Click through to their blog's main page. Click their LinkedIn link, google their current employer ...... "{Company} is a company that provides a platform for real-time search, observability, security, and generative AI"

Aaaaaand there it is. A person whose livelihood is tied to selling AI products writing blog posts hyping up how amazing AI products are. Who could have ever guessed?


Many peoples' interests align with their jobs. Mechanics talk about cars.

Author makes a living by working for a company that sells an AI coding product. Their livelihood is dependent on people buying AI coding products. The author just happens to write an article about how amazing AI is for coding and how software engineers will no longer be needed. Wow, I'm so shocked, every single time it's the same exact pattern.

Almost like we learned nothing from the bitcoin period where all the people that would make money if people invest in bitcoin constantly posted stories to HN about how amazing bitcoin is.
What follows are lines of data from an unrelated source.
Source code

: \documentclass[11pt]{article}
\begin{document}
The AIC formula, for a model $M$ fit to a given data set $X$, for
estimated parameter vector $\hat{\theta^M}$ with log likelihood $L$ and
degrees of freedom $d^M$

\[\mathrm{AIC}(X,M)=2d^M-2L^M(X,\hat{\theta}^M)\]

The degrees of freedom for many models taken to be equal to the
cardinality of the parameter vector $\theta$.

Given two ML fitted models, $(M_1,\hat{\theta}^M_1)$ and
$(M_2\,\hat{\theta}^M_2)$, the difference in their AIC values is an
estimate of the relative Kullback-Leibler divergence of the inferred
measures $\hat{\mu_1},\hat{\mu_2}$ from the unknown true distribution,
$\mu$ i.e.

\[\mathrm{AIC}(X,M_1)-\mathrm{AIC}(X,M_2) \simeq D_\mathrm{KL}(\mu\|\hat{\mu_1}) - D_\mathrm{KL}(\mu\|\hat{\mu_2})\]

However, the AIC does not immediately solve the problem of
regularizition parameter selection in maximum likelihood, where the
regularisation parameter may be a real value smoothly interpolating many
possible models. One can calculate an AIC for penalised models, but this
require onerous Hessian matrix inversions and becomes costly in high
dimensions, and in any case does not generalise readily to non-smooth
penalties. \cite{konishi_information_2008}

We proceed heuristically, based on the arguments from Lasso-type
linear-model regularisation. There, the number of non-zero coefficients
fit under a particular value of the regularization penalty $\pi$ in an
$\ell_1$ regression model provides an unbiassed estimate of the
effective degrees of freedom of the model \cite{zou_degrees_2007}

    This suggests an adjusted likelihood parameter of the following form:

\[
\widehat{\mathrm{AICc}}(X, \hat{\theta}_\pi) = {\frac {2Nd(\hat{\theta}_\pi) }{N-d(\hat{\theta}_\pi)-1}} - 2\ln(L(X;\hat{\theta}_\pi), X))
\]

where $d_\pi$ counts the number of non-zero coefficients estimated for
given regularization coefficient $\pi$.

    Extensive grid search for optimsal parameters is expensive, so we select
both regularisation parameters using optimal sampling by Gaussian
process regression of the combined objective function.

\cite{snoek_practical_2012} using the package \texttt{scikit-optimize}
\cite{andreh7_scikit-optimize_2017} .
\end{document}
Ah, a commenter claiming something is propaganda .. let's go look through their submissions to HN and see their posting pattern .. Let's see ..

- Trump-related political posts

- China-related political posts

- Iran-related political posts

- DOGE-related political posts

- RFK-Jr-related political posts

- Covid-19 related posts

- Economy-related political posts

- Election-related political posts

- Anti-Russia/anti-"nazi" political posts

My oh my, with that post history, I surely trust you to decide for us what's "propaganda' and what's not. Surely you yourself aren't a huge propaganda account.